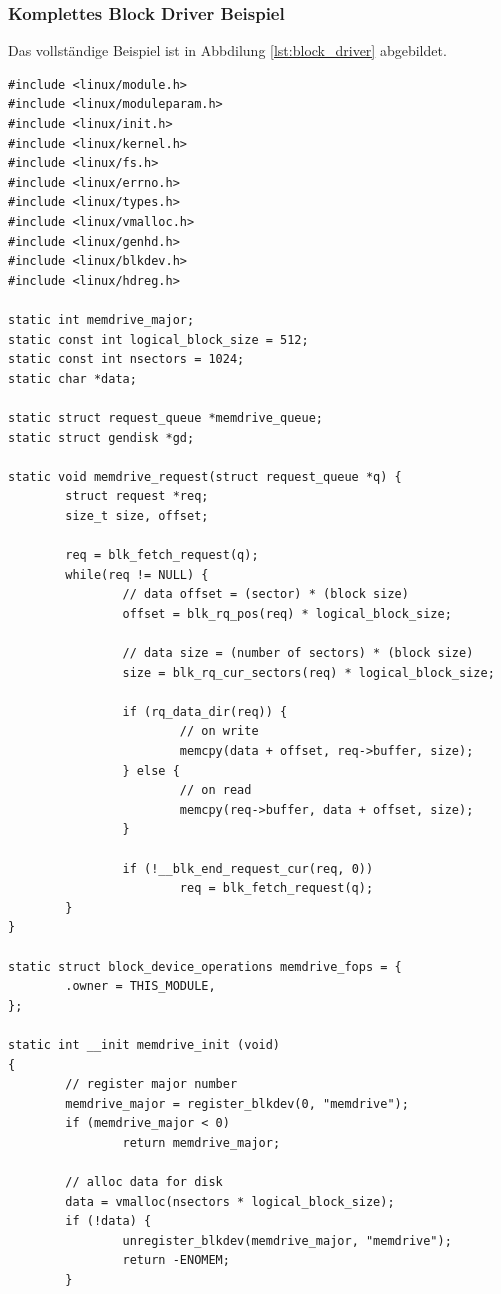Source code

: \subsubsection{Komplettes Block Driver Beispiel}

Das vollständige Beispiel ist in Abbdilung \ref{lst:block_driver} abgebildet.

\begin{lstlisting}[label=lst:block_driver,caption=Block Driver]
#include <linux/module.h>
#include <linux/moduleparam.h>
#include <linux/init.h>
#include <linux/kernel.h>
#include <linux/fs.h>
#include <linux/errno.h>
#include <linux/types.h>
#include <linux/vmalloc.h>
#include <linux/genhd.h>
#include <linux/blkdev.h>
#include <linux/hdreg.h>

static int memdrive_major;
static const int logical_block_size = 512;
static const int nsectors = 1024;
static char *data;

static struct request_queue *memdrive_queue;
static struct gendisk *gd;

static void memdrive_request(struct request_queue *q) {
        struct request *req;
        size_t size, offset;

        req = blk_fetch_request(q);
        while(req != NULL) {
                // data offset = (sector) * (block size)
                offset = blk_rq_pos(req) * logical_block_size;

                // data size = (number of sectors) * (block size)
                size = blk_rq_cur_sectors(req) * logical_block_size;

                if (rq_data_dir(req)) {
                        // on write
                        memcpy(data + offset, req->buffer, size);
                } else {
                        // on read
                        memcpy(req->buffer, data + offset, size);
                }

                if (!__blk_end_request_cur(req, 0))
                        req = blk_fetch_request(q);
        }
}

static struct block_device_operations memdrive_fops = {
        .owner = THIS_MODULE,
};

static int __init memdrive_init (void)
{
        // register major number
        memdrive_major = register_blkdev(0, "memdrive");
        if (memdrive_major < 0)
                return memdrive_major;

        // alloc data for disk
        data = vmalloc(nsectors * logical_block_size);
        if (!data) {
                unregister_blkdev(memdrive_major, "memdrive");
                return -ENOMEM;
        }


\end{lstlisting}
========================================================================
ASSIGNMENT: Read each line of the material, and wherever the word "void" turns up, copy that line.

OUTPUT FOR THIS EXERCISE:
static void memdrive_request(struct request_queue *q) {
static int __init memdrive_init (void)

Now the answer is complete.